● **Directions for this task**
Return all lines of the listing below that carry the word "operations".

———

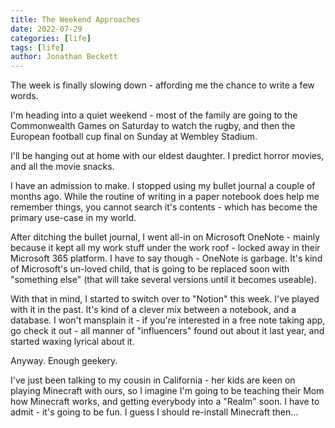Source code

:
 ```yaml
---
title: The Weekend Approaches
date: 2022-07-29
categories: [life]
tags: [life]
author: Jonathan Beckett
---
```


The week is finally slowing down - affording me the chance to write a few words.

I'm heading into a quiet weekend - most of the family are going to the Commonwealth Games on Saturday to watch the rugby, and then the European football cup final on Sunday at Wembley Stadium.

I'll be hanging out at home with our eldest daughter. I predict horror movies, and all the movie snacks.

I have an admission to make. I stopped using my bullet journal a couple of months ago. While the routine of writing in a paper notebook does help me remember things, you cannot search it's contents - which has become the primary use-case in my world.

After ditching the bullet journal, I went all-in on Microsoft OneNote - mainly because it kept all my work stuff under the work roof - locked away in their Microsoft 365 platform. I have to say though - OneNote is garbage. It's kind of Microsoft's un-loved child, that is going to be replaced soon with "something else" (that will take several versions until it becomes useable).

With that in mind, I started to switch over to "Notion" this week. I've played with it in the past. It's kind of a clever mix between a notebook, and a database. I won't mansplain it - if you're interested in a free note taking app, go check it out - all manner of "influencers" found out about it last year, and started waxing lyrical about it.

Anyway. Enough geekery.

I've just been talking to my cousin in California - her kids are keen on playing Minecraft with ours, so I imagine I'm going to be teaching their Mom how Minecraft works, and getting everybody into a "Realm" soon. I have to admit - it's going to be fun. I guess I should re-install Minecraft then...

———

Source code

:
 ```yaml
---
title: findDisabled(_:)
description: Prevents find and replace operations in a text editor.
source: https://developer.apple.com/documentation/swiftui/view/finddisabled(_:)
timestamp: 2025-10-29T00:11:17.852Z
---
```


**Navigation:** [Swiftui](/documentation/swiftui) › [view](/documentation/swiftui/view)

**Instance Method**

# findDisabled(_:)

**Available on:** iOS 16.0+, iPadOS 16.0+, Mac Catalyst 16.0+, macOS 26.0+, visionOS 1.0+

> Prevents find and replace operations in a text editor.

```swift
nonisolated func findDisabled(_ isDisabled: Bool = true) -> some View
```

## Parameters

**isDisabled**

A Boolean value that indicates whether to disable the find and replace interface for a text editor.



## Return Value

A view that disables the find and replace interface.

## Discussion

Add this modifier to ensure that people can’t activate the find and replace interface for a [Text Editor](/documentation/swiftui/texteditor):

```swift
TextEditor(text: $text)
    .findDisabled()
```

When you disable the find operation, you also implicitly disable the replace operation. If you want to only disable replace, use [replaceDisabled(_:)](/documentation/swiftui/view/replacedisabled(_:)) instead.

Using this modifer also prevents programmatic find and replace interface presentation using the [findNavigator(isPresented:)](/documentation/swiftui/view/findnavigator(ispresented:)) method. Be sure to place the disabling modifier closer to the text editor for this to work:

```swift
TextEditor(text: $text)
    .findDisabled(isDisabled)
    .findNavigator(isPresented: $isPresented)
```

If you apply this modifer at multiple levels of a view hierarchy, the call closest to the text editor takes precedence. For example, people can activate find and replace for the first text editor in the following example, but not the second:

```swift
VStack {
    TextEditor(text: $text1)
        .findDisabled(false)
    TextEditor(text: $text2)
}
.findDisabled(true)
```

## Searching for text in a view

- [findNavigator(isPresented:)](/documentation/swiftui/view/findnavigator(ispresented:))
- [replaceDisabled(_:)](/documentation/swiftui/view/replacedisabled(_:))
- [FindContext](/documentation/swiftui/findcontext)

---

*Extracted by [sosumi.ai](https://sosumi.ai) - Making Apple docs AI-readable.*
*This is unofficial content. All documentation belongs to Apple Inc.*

———

● **Answer area**
description: Prevents find and replace operations in a text editor.
> Prevents find and replace operations in a text editor.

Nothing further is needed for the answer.